WHAT YOU NEED TO DO: Stop at the line that contains "## 🛡️ Data Masking and Tokenization". Until then, set down each line of the records exactly, beginning with the first, and skip pictures.

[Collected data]
※
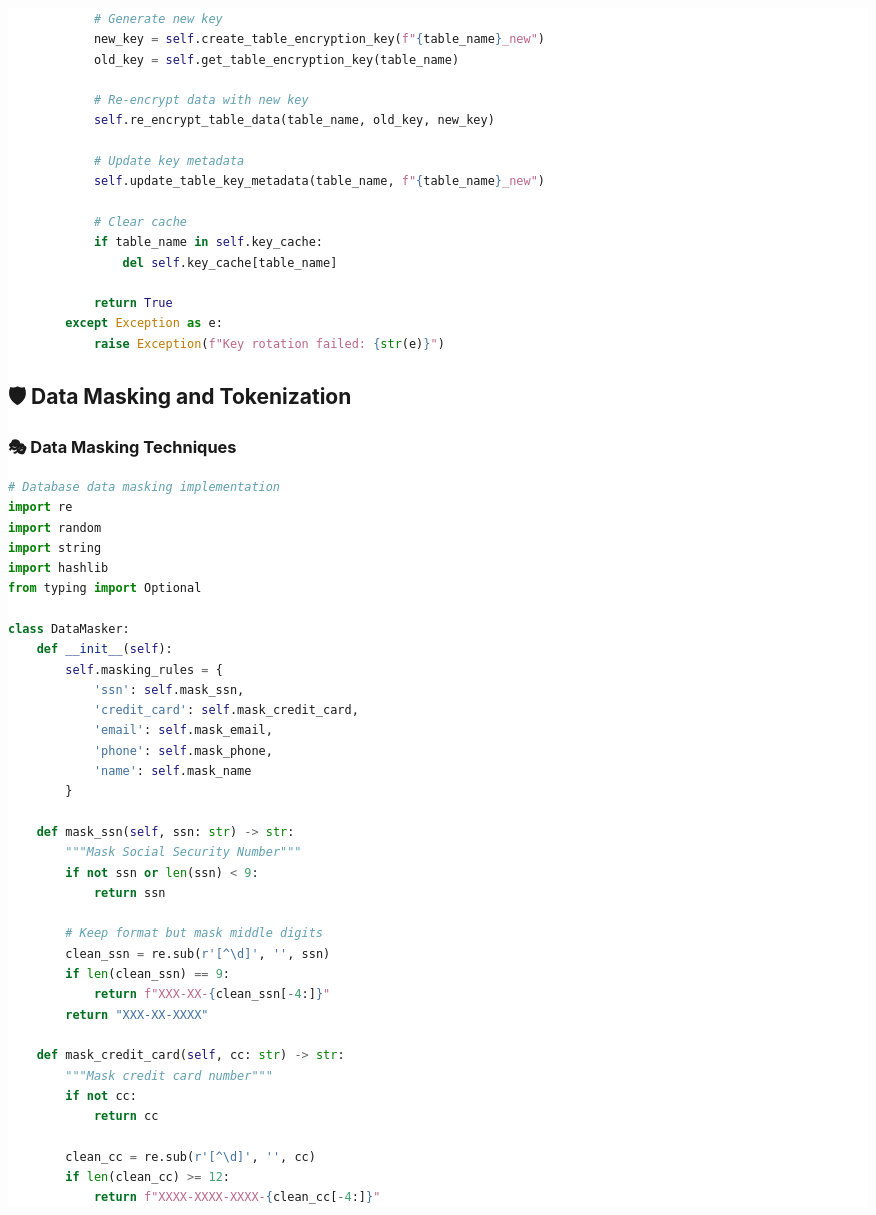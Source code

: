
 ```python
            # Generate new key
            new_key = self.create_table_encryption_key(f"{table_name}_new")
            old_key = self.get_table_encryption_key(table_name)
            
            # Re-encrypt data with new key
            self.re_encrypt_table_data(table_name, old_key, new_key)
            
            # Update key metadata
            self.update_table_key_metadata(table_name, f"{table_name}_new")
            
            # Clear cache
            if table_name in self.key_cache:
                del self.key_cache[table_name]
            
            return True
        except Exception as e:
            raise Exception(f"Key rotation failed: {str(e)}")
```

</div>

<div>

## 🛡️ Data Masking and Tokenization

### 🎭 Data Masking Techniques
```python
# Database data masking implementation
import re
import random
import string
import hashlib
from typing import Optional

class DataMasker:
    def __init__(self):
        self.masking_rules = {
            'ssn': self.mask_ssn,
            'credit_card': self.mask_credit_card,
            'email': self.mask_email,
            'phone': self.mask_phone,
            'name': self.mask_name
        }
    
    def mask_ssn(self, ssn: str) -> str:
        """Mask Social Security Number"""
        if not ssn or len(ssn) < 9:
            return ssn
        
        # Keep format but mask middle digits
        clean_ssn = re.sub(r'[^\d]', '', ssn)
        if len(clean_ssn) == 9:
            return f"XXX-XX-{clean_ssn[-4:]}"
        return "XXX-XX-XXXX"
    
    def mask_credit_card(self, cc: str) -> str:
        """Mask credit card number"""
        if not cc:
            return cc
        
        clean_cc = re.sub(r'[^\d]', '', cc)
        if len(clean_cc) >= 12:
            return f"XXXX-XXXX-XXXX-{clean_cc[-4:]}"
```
※
RESPONSE TO THE EXERCISE:
Source code

:
 ```python
            # Generate new key
            new_key = self.create_table_encryption_key(f"{table_name}_new")
            old_key = self.get_table_encryption_key(table_name)
            
            # Re-encrypt data with new key
            self.re_encrypt_table_data(table_name, old_key, new_key)
            
            # Update key metadata
            self.update_table_key_metadata(table_name, f"{table_name}_new")
            
            # Clear cache
            if table_name in self.key_cache:
                del self.key_cache[table_name]
            
            return True
        except Exception as e:
            raise Exception(f"Key rotation failed: {str(e)}")
```

</div>

<div>

## 🛡️ Data Masking and Tokenization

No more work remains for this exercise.